Polish defense minister Radek Sikorski
"We are especially sensitive when it comes to corridors and when Eastern Europe is treated differently than the West," the Polish defense minister told SPIEGEL ONLINE. "That's reminiscent of Locarno and the Molotov-Ribbentrop Pact. That is 20th century." The non-aggression pact between Nazi Germany and the Stalinist Soviet Union led to the division of Poland between the two powers in 1939.
The defense minister said Chancellor Merkel had offered Poland consultations on the pipeline project.
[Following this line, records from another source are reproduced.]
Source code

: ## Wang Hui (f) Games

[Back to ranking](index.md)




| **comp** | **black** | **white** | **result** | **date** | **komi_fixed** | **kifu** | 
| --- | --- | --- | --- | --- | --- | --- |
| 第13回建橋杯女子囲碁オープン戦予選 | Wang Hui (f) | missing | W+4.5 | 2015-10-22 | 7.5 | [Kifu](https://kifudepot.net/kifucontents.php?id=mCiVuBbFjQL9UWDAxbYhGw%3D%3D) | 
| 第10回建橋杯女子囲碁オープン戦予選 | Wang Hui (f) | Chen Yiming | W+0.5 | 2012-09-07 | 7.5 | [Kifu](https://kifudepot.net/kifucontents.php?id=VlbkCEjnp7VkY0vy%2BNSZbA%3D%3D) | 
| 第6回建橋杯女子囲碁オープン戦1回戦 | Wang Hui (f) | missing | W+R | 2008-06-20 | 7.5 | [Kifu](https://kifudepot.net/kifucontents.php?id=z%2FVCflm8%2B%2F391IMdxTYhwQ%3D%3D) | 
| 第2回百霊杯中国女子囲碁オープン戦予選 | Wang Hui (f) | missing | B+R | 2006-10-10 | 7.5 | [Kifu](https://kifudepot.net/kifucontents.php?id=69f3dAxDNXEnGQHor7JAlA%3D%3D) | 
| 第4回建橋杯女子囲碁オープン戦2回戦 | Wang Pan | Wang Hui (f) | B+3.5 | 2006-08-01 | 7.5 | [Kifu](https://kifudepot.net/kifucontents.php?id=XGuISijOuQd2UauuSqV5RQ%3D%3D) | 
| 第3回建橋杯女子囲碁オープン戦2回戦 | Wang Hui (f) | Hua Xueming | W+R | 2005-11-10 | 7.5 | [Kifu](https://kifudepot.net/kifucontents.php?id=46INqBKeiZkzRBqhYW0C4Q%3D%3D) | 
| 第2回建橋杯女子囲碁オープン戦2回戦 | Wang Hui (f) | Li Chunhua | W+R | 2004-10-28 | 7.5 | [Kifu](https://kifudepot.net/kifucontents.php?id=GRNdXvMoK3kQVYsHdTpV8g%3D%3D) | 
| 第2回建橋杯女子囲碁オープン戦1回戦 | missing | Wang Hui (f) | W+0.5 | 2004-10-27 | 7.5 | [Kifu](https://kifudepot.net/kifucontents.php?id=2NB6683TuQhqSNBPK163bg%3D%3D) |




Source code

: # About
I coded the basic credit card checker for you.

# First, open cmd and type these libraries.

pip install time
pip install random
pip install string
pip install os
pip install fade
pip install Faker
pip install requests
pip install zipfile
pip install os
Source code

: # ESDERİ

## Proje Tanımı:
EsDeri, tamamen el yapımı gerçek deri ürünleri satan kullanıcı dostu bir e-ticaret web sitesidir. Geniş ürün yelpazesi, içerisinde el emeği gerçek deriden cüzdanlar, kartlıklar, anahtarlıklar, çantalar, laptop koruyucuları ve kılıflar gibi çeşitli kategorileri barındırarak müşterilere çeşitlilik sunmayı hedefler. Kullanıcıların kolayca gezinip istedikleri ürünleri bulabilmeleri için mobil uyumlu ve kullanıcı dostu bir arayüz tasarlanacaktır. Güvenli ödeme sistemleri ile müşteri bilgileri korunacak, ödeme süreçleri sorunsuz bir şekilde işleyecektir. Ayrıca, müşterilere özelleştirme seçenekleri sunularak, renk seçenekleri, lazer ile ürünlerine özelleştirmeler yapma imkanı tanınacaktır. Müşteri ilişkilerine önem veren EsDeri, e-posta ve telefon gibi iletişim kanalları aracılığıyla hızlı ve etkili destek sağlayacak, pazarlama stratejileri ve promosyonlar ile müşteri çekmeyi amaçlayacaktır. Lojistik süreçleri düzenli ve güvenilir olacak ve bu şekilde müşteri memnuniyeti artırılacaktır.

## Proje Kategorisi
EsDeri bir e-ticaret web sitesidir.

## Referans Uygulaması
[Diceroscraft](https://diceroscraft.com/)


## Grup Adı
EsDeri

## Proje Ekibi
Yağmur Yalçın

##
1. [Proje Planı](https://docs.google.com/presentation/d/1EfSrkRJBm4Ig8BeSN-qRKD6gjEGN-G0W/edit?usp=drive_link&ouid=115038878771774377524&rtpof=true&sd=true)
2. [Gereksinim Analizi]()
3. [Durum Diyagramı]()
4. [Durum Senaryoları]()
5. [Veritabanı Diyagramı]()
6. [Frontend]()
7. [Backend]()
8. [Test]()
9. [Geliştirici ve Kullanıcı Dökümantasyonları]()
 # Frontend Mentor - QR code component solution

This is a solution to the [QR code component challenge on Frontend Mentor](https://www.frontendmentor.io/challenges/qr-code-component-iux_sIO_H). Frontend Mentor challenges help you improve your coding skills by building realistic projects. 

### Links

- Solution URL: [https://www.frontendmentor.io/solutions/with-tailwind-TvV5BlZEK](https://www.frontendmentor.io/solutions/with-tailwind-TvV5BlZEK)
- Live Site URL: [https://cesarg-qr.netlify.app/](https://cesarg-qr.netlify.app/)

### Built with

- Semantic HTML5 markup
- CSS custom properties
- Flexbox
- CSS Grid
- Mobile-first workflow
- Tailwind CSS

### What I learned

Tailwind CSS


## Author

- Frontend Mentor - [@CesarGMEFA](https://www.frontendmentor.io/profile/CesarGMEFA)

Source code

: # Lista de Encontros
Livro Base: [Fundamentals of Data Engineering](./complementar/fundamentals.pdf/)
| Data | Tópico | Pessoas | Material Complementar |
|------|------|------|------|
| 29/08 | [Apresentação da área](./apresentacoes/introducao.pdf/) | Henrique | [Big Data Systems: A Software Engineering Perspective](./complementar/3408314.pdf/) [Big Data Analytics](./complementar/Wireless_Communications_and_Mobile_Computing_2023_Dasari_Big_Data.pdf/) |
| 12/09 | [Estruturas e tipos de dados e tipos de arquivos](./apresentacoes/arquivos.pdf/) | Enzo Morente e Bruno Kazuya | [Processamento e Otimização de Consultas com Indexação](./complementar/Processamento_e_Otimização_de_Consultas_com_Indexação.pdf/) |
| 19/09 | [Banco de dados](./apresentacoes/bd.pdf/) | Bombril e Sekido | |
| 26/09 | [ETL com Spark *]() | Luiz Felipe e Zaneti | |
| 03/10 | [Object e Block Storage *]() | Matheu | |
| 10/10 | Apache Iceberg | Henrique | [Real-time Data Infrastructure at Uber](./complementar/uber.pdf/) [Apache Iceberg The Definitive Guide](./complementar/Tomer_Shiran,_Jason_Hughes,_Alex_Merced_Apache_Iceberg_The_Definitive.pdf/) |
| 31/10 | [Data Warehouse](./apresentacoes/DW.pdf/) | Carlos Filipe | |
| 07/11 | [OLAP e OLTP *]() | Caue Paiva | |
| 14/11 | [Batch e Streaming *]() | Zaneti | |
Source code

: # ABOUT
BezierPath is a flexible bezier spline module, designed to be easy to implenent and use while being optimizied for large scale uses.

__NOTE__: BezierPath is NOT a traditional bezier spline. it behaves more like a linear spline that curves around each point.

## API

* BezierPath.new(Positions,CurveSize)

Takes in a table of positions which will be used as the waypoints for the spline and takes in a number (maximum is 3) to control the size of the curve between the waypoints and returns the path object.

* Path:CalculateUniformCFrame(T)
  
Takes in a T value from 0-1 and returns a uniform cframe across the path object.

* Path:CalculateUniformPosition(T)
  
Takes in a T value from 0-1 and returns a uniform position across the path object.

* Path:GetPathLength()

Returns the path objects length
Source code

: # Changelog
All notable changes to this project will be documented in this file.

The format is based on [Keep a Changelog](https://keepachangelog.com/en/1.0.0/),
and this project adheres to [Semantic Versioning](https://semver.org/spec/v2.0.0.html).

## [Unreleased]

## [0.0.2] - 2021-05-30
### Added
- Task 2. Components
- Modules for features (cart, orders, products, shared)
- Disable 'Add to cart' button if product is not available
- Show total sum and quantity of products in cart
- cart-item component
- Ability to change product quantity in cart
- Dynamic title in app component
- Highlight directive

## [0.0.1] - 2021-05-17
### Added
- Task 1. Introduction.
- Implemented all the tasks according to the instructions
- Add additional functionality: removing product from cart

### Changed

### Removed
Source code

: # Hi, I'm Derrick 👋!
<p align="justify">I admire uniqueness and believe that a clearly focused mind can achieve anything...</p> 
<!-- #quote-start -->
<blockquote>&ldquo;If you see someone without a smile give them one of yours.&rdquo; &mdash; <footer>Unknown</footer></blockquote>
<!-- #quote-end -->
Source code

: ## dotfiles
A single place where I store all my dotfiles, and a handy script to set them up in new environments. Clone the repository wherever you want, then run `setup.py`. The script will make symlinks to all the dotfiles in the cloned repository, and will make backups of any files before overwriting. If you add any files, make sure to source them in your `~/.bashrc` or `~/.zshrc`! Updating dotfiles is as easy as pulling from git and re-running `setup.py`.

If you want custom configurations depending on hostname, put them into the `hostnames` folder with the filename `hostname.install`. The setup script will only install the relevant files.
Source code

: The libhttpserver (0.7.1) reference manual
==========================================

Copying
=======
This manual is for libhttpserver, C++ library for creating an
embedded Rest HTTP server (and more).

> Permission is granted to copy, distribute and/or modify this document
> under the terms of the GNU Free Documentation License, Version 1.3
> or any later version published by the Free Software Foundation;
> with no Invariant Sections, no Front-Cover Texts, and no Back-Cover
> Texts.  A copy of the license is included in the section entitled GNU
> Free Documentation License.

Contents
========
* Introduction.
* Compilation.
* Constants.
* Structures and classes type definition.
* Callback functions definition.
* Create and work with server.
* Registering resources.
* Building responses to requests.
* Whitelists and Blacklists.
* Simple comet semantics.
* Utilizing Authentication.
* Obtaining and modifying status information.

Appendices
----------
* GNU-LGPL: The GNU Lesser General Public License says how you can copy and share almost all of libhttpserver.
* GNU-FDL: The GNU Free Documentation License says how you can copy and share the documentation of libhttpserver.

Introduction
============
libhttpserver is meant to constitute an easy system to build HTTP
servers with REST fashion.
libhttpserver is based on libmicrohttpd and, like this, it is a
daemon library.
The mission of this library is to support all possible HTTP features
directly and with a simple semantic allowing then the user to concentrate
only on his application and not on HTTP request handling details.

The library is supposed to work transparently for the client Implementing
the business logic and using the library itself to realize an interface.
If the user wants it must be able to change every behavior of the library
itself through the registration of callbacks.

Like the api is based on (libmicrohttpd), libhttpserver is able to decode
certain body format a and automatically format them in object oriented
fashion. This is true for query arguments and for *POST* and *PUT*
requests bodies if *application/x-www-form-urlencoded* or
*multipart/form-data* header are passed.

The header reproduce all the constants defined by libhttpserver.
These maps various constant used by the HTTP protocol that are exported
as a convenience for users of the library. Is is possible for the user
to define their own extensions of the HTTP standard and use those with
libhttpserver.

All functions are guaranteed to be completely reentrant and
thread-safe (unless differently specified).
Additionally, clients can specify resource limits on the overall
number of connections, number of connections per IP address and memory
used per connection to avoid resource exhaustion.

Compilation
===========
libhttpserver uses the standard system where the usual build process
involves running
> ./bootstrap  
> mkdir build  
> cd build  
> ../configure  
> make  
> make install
But he said the chancellor had not shown any sign of a willingness to make any changes to the deal with Russia. "To first make a decision and then offer consultations is not our idea of European solidarity," Sikorski said. "We are shocked that Germany would do something that creates a disadvantage for German consumers and which is geopolitically targeted against Polish interests."
The Baltic Sea pipeline is expected to come at a cost of 6 billion to German consumers, he said, arguing that they wouldn't get anything in return for their money. Instead, the project will come at the expense of Poland's trust in its western neighbor, he argued. Sikorski accused Germany of supporting Russia in its efforts to ensure that Poland and Belarus remain dependent on Moscow for gas supplies.
Last year, then-chancellor Gerhard Schröder and Russian President Vladimir Putin cut a deal to build the pipeline. And after leaving office, Schröder accepted an offer to become the president of the supervisory board of NEGP, the consortium that will build and operate the pipeline.
The pipeline will circumvent the eastern European EU members and deliver natural gas directly from Russia to Germany beneath the Baltic Sea. Russian gas monopoly Gazprom is the leading shareholder in the project, but Germany's multinational BASF and utility company Eon are also partners.